Ce film met en scène une recherche chorégraphique à partir des notations d’Isadora Duncan pour une courte variation chorégraphique sur une étude pour piano du très jeune Scriabine : La Mère, pièce composée après la mort tragique de ses deux enfants dans un accident automobile en 1913.
Comment vivre une œuvre, dont la brièveté fait toute la force mais dont on n’a qu’un « texte » avec une partition écrite en notation Laban, autrement qu’en organisant des passages d’expériences. Plus qu’à l’énoncé, la partition ou le rappel biographique, ce film tient à l’énonciation, le mouvement dansé d’une femme éprouvée. Plus qu’à la reconstitution historique ou/et artistique (au biopic !), ce film tient à la réénonciation située et plurielle.
Le film organise un rythme de reprises : il le fait simplement comme si les expériences se continuaient d’Isadora Duncan en 1921 à aujourd'hui avec Elsa Wolliaston – la troisième partie du film – en passant par Agathe Bonitzer – la première partie – puis Manon Carpentier, accompagnée par Marika Rizzi – la deuxième partie. Ces passages de gestes s’effectuent comme reprise d’expérience dansée au plus près de chaque situation-vie.
Cela veut dire que le personnage principal du film, c’est cette danse initiée par Isadora, par sa douleur de mère et certainement par tout ce qui dans sa danse a précédé. Le personnage c’est ce poème dansé. Il mène la danse de corps en corps jusqu’à nous. Du corps gracile et lent, plutôt physiquement conforme à ce qu'on attend d'une danseuse contemporaine, de l’actrice Agathe Bonitzer à celui de la grande chorégraphe, au corps vieillissant et obèse, Elsa Wolliaston, en passant par le corps gauche et tellement touchant de Manon Carpentier, trisomique. Le film montre comment la danse passe par ces corps et par tous les mouvements de la vie – pas seulement ceux consacrés à la danse, y compris ceux de manger, marcher, se changer, se regarder, etc.

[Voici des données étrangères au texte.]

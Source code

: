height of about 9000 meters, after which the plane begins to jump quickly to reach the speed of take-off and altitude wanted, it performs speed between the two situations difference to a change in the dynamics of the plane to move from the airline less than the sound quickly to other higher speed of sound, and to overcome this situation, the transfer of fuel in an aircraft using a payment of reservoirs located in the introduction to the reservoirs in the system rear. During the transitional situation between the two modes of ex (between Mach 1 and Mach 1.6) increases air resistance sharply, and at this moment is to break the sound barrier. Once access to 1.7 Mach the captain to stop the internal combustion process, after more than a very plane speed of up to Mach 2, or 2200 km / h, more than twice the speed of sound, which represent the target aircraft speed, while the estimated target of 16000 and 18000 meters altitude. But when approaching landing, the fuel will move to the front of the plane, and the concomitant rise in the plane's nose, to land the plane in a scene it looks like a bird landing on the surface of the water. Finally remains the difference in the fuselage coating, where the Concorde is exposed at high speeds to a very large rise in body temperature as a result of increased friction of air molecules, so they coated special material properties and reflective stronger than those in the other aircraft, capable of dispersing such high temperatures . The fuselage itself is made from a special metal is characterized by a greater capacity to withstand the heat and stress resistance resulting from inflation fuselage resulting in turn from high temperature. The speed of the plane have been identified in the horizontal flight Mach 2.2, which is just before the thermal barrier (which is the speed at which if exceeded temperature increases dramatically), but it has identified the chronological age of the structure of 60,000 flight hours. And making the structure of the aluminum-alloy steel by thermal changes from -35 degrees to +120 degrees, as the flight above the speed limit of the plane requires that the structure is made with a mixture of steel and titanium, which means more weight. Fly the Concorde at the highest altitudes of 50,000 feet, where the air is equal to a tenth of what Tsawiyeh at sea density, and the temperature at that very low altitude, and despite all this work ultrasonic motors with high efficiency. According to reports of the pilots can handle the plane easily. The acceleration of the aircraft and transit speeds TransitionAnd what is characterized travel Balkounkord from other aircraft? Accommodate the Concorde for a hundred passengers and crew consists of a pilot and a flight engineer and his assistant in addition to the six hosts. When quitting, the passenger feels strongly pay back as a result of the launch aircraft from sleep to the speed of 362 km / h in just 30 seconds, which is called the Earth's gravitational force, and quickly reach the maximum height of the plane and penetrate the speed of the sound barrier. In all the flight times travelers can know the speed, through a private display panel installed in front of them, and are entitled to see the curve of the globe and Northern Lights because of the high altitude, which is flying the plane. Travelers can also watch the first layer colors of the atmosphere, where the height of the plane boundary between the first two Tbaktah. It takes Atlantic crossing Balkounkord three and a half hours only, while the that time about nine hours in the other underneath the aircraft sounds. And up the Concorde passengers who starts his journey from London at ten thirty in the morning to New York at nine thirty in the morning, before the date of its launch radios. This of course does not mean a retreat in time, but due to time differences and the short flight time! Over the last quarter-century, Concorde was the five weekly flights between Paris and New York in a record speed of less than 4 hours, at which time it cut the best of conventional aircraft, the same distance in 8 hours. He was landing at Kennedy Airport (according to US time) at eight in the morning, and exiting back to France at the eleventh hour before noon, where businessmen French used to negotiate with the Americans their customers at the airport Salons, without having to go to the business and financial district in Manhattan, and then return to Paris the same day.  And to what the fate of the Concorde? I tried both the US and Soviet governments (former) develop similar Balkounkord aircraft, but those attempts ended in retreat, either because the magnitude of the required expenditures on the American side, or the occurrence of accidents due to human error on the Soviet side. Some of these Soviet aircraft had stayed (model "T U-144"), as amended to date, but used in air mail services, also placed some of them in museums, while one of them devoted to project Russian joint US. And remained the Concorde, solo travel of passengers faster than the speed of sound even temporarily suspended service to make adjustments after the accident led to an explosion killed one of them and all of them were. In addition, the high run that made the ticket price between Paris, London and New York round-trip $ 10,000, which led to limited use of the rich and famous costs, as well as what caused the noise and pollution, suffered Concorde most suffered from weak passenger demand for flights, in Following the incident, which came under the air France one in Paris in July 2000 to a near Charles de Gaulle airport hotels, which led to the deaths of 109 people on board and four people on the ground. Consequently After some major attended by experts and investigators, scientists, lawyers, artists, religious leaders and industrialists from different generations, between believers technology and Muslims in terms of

Le film montre comment la danse met dans ses gestes jusqu’à la lumière de l’automne, de la mer, jusqu’aux regards des actrices et des spectateurs quand a lieu une soirée où danse Manon Carpentier qu’on ne voit pas et dont on a vu toute la préparation. Jusqu’à ce passage de geste où la douleur devient affection : déplacement qui ne se mesure à aucune performance mais à une relation éthique. Que la main d’Elsa Wolliaston inachève merveilleusement.
Ce film fait une rime prolongée, de gestes, où la danse d’Isadora Duncan ne cesse de relancer des mouvements de vie même infimes, toujours touchants, ceux de ses enfants, dans ses gestes, vivants.